Have a question you’d like to ask a vet? Send your query to pets@washingtonian.com with the subject line “Vet Q.”

Q: I have a 12-year-old male cat, who’s healthy and indoors only. Every night when I go to bed I put a glass of water on my nightstand. The other day, I happened to wake up to find my cat drinking out of my glass of water. I don’t know how many times he’s done this, but I’m wondering what concerns there are, and if I can get sick.

Dr. Chris Miller, AtlasVet DC: The good news is that drinking after your cat is very unlikely to cause any significant health concerns. Cats can be finicky drinkers, but the amount one cat drinks compared to another can be highly variable. Seeing cats drink water can often be a rare occurrence, especially if the cat is eating wet food. Wet food has such a high water content that their desire to drink additional water may be decreased. A common theme you may find in my “Ask-a-Vet” answers is that if your pet has any new or unusual behaviors, they are worth taking note of and, often, discussing with a veterinarian. If you notice your cat is drinking more or from abnormal locations, it could be because your cat has increased thirst (often accompanied by increased urination), which could be a sign of illness.

There are many possible causes of increased thirst, but with an older cat the three most common are hyperthyroidism, diabetes, and kidney disease. Hyperthyroidism and diabetes are both endocrine diseases that share some similar symptoms and can occur in cats later in life. Drinking and urinating more is the hallmark of both, but you may also notice ravenous eating in the face of weight loss. Kidney disease has many forms and varies in severity, but is extremely common in older cats and is usually accompanied by decreased appetite and weight loss. All of these diseases can vary in severity, but the most common complaint by owners is that their cats are strangely thirsty. Performing routine blood and urine testing at your veterinarian’s office is a good way to screen for these diseases, so if you notice changes in your cat’s drinking habits, make an appointment.
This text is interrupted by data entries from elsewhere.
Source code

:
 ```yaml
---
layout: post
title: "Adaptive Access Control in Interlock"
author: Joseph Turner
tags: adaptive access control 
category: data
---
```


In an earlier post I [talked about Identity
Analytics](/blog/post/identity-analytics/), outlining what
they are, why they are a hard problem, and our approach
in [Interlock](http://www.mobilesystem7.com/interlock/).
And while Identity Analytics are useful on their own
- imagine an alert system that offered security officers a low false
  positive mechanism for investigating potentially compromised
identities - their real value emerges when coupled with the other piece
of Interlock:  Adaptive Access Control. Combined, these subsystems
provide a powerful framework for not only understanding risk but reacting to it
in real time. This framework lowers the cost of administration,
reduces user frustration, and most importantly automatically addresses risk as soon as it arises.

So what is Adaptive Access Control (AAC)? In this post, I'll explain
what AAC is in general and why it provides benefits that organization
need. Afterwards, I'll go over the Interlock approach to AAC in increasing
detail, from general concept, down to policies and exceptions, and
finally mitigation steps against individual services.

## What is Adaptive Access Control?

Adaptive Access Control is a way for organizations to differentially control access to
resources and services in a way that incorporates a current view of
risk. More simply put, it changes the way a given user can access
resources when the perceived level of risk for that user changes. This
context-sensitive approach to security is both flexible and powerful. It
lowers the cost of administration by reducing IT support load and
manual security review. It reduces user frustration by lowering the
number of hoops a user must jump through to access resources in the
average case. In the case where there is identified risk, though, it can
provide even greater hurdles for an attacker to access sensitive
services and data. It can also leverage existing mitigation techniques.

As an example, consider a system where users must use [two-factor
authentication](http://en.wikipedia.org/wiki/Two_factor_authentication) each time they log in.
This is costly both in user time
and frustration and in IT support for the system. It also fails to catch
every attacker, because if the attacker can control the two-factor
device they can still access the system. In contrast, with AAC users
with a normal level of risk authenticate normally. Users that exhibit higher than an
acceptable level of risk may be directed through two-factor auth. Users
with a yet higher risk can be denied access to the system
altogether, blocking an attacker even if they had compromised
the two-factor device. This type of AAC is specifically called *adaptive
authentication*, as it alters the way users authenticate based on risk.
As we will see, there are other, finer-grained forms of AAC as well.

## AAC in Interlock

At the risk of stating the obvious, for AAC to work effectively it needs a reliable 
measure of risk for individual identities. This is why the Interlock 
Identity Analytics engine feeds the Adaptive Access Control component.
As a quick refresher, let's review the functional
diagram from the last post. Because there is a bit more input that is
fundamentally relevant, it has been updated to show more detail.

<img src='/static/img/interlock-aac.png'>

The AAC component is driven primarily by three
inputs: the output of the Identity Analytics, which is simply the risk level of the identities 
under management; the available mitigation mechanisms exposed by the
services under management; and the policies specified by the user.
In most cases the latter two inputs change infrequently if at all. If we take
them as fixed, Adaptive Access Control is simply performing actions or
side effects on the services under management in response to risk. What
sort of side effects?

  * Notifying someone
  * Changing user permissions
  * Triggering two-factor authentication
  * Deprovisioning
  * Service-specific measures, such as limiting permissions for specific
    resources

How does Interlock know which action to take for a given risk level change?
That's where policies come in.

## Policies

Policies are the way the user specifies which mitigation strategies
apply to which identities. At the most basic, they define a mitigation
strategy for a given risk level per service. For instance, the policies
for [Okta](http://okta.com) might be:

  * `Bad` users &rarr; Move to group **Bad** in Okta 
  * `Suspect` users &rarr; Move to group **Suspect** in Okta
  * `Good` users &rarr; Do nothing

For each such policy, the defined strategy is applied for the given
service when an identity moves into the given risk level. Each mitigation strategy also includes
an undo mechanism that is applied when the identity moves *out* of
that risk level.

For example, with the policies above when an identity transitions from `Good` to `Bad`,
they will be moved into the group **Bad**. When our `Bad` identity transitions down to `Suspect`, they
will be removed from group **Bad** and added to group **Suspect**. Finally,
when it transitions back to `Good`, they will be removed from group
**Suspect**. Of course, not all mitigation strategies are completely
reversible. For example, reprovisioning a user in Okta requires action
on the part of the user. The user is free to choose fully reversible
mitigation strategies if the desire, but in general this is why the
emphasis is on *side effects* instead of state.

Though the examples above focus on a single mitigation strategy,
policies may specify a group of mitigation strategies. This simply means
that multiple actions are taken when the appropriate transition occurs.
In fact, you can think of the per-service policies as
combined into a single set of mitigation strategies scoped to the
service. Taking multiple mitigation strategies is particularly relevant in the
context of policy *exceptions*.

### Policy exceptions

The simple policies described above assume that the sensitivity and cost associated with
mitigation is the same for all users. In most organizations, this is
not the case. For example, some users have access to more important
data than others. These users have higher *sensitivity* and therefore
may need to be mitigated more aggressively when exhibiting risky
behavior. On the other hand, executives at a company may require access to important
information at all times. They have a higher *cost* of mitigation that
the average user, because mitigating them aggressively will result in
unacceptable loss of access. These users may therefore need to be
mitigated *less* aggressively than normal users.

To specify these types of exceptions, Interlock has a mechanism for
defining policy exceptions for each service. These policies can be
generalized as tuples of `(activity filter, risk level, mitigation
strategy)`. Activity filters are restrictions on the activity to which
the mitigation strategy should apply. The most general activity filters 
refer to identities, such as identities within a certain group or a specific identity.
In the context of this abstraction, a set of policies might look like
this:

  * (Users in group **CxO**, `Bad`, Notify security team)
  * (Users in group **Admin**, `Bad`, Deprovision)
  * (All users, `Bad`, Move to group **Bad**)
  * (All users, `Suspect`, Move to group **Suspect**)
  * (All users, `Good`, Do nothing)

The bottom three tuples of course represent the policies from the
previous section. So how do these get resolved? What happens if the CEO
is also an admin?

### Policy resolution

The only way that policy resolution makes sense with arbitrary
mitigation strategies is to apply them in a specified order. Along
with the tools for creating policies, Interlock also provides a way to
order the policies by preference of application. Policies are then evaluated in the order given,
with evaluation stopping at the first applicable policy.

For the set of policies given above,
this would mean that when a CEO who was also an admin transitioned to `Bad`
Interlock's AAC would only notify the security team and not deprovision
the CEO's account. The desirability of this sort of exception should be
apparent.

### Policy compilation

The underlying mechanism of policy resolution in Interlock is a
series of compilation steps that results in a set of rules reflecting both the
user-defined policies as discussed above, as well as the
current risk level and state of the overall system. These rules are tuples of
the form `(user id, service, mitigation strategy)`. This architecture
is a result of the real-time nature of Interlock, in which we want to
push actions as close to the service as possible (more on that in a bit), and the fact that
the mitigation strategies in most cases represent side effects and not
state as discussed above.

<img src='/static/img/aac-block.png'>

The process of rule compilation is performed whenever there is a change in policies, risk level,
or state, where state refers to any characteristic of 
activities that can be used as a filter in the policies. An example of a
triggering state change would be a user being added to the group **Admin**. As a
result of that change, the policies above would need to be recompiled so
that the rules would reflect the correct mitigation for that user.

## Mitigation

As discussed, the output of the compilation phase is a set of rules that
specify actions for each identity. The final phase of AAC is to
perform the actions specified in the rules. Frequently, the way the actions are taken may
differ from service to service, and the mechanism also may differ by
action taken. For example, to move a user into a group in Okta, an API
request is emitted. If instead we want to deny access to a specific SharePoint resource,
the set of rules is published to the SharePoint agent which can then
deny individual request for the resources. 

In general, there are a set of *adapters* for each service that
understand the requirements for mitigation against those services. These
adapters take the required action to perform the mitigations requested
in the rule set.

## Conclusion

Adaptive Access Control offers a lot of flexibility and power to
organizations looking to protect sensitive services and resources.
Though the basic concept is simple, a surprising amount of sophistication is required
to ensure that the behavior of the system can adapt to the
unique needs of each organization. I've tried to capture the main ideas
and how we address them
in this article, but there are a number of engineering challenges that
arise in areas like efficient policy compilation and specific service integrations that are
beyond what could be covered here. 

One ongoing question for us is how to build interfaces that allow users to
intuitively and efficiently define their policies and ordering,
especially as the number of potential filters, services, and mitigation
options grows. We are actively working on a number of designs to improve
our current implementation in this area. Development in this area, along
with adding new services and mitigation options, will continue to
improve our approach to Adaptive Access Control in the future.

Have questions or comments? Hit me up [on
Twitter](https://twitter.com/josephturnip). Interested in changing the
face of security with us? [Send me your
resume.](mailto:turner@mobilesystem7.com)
On a personal note, my cat Downey (below) is inquisitive and always getting into trouble. He loves to examine things we have left lying around the house and has a particular affinity for water glasses. In the middle of the night, if I catch him lapping up water with his head buried deep in a glass, my first instinct is to yell out and stop him. I’ve learned not to do this because this usually ends with him running off wearing the glass like a helmet leaking water, and then the glass ends up broken on the floor. Obviously, this is not a safe situation at all! For this reason, I have switched to plastic, spill-proof containers.